Johannes Sixt:
I don't think that this assumption is valid.
Depends on where you are coming from. For the files stored in the Git repositories, I believe all file names are supposed to be UTF-8 encoded (just like commit messages and user names are). That's the assumption I started working from.
Users will always have some code page set that is not UTF-8.
Indeed. And as long as the char-pointer interfaces in stdio and elsewhere work on that assumption, we have a problem.
For example, if the user specifies a file name on the command line, than it will not enter git in UTF-8, but in the current "ANSI" or "OEM code page" encoding.
That problem is already solved as we do have a wchar_t command line available. If you pass a file name that is not representable in the current "ANSI" codepage on the command line, it will come out as garbage in the char* version, but will be correct in the wchar_t* version. Thus we need to convert that to utf-8 and use that instead.
If git prints a file name under the assumption that it is UTF-8 encoded, then it will be displayed incorrectly because the system uses a different encoding.
Here setting the local codepage to UTF-8 *might* work, although I haven't tested that. Or always use the wchar_t versions of printf and friends.
I think you are grossly underestimating the venture that you want to undertake here.
I've done this before with other software, so, yes, I know it is quite a big undertaking. That is also why I started out with a minimal RFC patch to see if there was any interest in working with this.
Please come up with a plan how you are going to deal with the various issues. File names enter and leave the system through different channels: - the command line and terminal window
GetCommandLineW() as decribed above.
- object database (tree objects)
Those file names are supposedly always UTF-8.
- opendir/readdir; opening files or directories for reading or writing
Wrap file open and directory read to use the wchar_t versions, converting that to UTF-8 strings at the API level.

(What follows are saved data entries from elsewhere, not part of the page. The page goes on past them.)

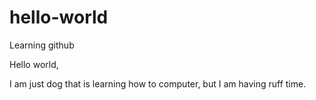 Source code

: # hello-world
Learning github

Hello world,

I am just dog that is learning how to computer, but I am having ruff time.

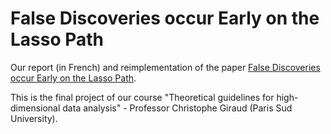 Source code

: # False Discoveries occur Early on the Lasso Path

Our report (in French) and reimplementation of the paper [False Discoveries occur Early on the Lasso Path](https://arxiv.org/abs/1511.01957).

This is the final project of our course "Theoretical guidelines for high-dimensional data analysis" - Professor Christophe Giraud (Paris Sud University). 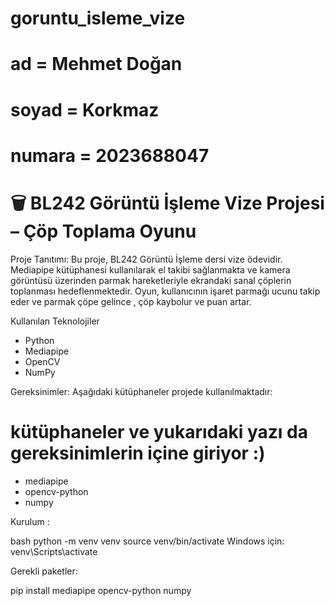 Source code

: # goruntu_isleme_vize
# ad = Mehmet Doğan
# soyad = Korkmaz
# numara = 2023688047

# 🗑️ BL242 Görüntü İşleme Vize Projesi – Çöp Toplama Oyunu

Proje Tanıtımı:
Bu proje, BL242 Görüntü İşleme dersi  vize ödevidir. Mediapipe kütüphanesi kullanılarak el takibi sağlanmakta ve kamera görüntüsü üzerinden parmak hareketleriyle ekrandaki sanal çöplerin toplanması hedeflenmektedir.
Oyun, kullanıcının işaret parmağı ucunu takip eder ve parmak çöpe gelince , çöp kaybolur ve puan artar.

Kullanılan Teknolojiler
- Python
- Mediapipe
- OpenCV
- NumPy

 Gereksinimler:
 Aşağıdaki kütüphaneler projede kullanılmaktadır:
 # kütüphaneler ve yukarıdaki yazı da gereksinimlerin içine giriyor :)

- mediapipe
- opencv-python
- numpy

 Kurulum :
 
bash
python -m venv venv
source venv/bin/activate Windows için: venv\Scripts\activate

Gerekli paketler:

pip install mediapipe opencv-python numpy
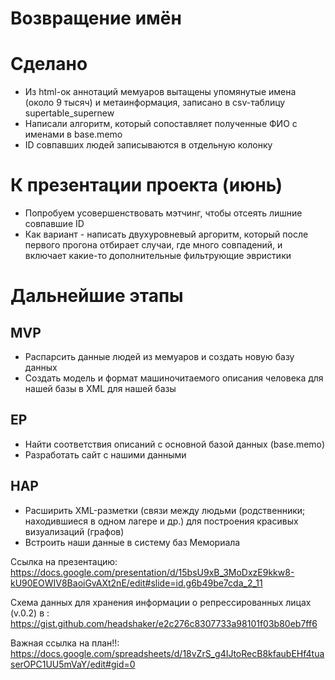 # Возвращение имён

# Сделано 

* Из html-ок аннотаций мемуаров вытащены упомянутые имена (около 9 тысяч) и метаинформация, записано в csv-таблицу supertable_supernew
* Написали алгоритм, который сопоставляет полученные ФИО с именами в base.memo
* ID совпавших людей записываются в отдельную колонку

# К презентации проекта (июнь)

* Попробуем усовершенствовать мэтчинг, чтобы отсеять лишние совпавшие ID 
* Как вариант - написать двухуровневый аргоритм, который после первого прогона отбирает случаи, где много совпадений, и включает какие-то дополнительные фильтрующие эвристики

# Дальнейшие этапы 
## MVP 
* Распарсить данные людей из мемуаров  и создать новую базу данных 
* Создать модель и формат машиночитаемого описания человека для нашей базы в XML для нашей базы

## EP
* Найти соответствия описаний с основной базой данных (base.memo) 
* Разработать сайт с нашими данными

## HAP
* Расширить XML-разметки (связи между людьми (родственники; находившиеся в одном лагере и др.) для построения красивых визуализаций (графов)
* Встроить наши данные в систему баз Мемориала

Ссылка на презентацию: https://docs.google.com/presentation/d/15bsU9xB_3MoDxzE9kkw8-kU90EOWIV8BaoiGvAXt2nE/edit#slide=id.g6b49be7cda_2_11

Схема данных для хранения информации о репрессированных лицах (v.0.2) в : https://gist.github.com/headshaker/e2c276c8307733a98101f03b80eb7ff6

Важная ссылка на план!!:
https://docs.google.com/spreadsheets/d/18vZrS_g4IJtoRecB8kfaubEHf4tuaserOPC1UU5mVaY/edit#gid=0
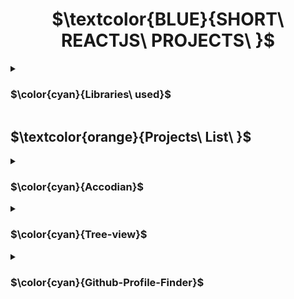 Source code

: <h1 align="center"> $\textcolor{BLUE}{SHORT\ REACTJS\ PROJECTS\ }$
</h1>
<details>
<summary>

### $\color{cyan}{Libraries\ used}$

 </summary>

- $\color{lightgreen}{React\ Icons}$

> `npm install react-icons --save`

> `npm i react-router-dom`

> `npm i react-dom`
  

</details>




## $\textcolor{orange}{Projects\ List\ }$


<details>
<summary>

### $\color{cyan}{Accodian}$


 </summary>

 Upon selection of the content colapses and clicking back will close the colapseable content.

- $\color{lightgreen}{Multi\ Seletion}$ -   will allow user to view multiple content.

- $\color{lightgreen}{Single\ Seletion}$ -   will allow user to view one content at a time.


</details>


<details>
<summary>

### $\color{cyan}{Tree-view}$

 </summary>

 Side bar navigation drop down nested chld option view.

- $\color{lightgreen}{Select\ ▾}$ -   View nested child for more options to select.

- $\color{lightgreen}{Select\ ▴}$ -   Close nested options.



</details>

<details>
<summary>

### $\color{cyan}{Github-Profile-Finder}$


 </summary>

 Search for github profile.

- $\color{lightgreen}{Input\ name}$ -  Summary of of profile display and not found will be displayed when there is no profile.


</details>
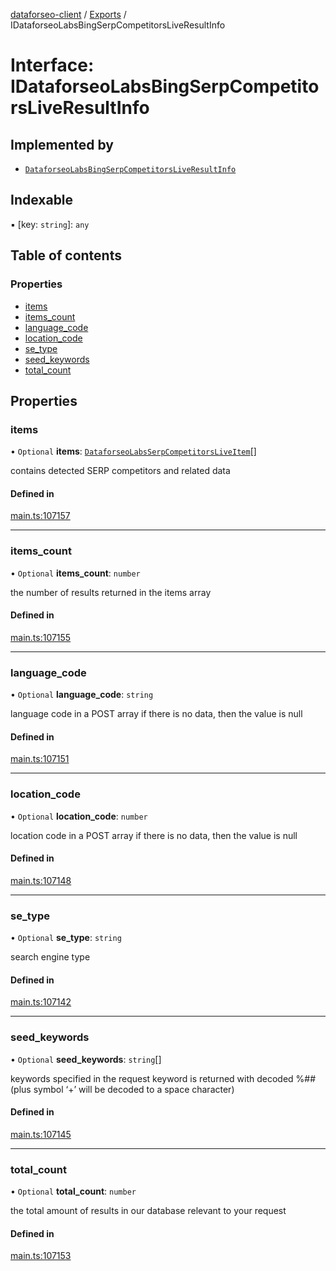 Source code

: [dataforseo-client](../README.md) / [Exports](../modules.md) / IDataforseoLabsBingSerpCompetitorsLiveResultInfo

# Interface: IDataforseoLabsBingSerpCompetitorsLiveResultInfo

## Implemented by

- [`DataforseoLabsBingSerpCompetitorsLiveResultInfo`](../classes/DataforseoLabsBingSerpCompetitorsLiveResultInfo.md)

## Indexable

▪ [key: `string`]: `any`

## Table of contents

### Properties

- [items](IDataforseoLabsBingSerpCompetitorsLiveResultInfo.md#items)
- [items\_count](IDataforseoLabsBingSerpCompetitorsLiveResultInfo.md#items_count)
- [language\_code](IDataforseoLabsBingSerpCompetitorsLiveResultInfo.md#language_code)
- [location\_code](IDataforseoLabsBingSerpCompetitorsLiveResultInfo.md#location_code)
- [se\_type](IDataforseoLabsBingSerpCompetitorsLiveResultInfo.md#se_type)
- [seed\_keywords](IDataforseoLabsBingSerpCompetitorsLiveResultInfo.md#seed_keywords)
- [total\_count](IDataforseoLabsBingSerpCompetitorsLiveResultInfo.md#total_count)

## Properties

### items

• `Optional` **items**: [`DataforseoLabsSerpCompetitorsLiveItem`](../classes/DataforseoLabsSerpCompetitorsLiveItem.md)[]

contains detected SERP competitors and related data

#### Defined in

[main.ts:107157](https://github.com/dataforseo/TypeScriptClient/blob/7ca1aa4/main.ts#L107157)

___

### items\_count

• `Optional` **items\_count**: `number`

the number of results returned in the items array

#### Defined in

[main.ts:107155](https://github.com/dataforseo/TypeScriptClient/blob/7ca1aa4/main.ts#L107155)

___

### language\_code

• `Optional` **language\_code**: `string`

language code in a POST array
if there is no data, then the value is null

#### Defined in

[main.ts:107151](https://github.com/dataforseo/TypeScriptClient/blob/7ca1aa4/main.ts#L107151)

___

### location\_code

• `Optional` **location\_code**: `number`

location code in a POST array
if there is no data, then the value is null

#### Defined in

[main.ts:107148](https://github.com/dataforseo/TypeScriptClient/blob/7ca1aa4/main.ts#L107148)

___

### se\_type

• `Optional` **se\_type**: `string`

search engine type

#### Defined in

[main.ts:107142](https://github.com/dataforseo/TypeScriptClient/blob/7ca1aa4/main.ts#L107142)

___

### seed\_keywords

• `Optional` **seed\_keywords**: `string`[]

keywords specified in the request
keyword is returned with decoded %## (plus symbol ‘+’ will be decoded to a space character)

#### Defined in

[main.ts:107145](https://github.com/dataforseo/TypeScriptClient/blob/7ca1aa4/main.ts#L107145)

___

### total\_count

• `Optional` **total\_count**: `number`

the total amount of results in our database relevant to your request

#### Defined in

[main.ts:107153](https://github.com/dataforseo/TypeScriptClient/blob/7ca1aa4/main.ts#L107153)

And there is probably some more... How do you treat encodings in these channels? What if the file names are not valid UTF-8? Etc.
Ill-formed UTF-8 should just be rejected. Invalid UTF-8 is worse. I'm not sure what the Linux version does, when running in a UTF-8 locale. Does it allow ill-formed or illegal UTF-8 sequences?
NTFS allows almost any sequence of wchar_t's, it doesn't even have to be valid UTF-16.
The biggest obstacle will be that git does not have a notion of "file name encoding" - it simply treats a file name as a stream of bytes.
Yeah, that is one of the major bugs in its design, IMHO. But almost everyone seems to assume that file names are UTF-8 strings anyway, so in the absence of any other information, it's a good assumption as any to make.
If the byte streams are regarded as having an encoding, then you can have ambiguities, mixed encodings, or invalid characters. You would have to deal with this in some way.
Considering we already see problems with file names that cannot properly be represented on some file systems (case-only differences in the Linux kernel when checked out on Windows; Mac OS' built-in Unicode normalization of file names, etc.)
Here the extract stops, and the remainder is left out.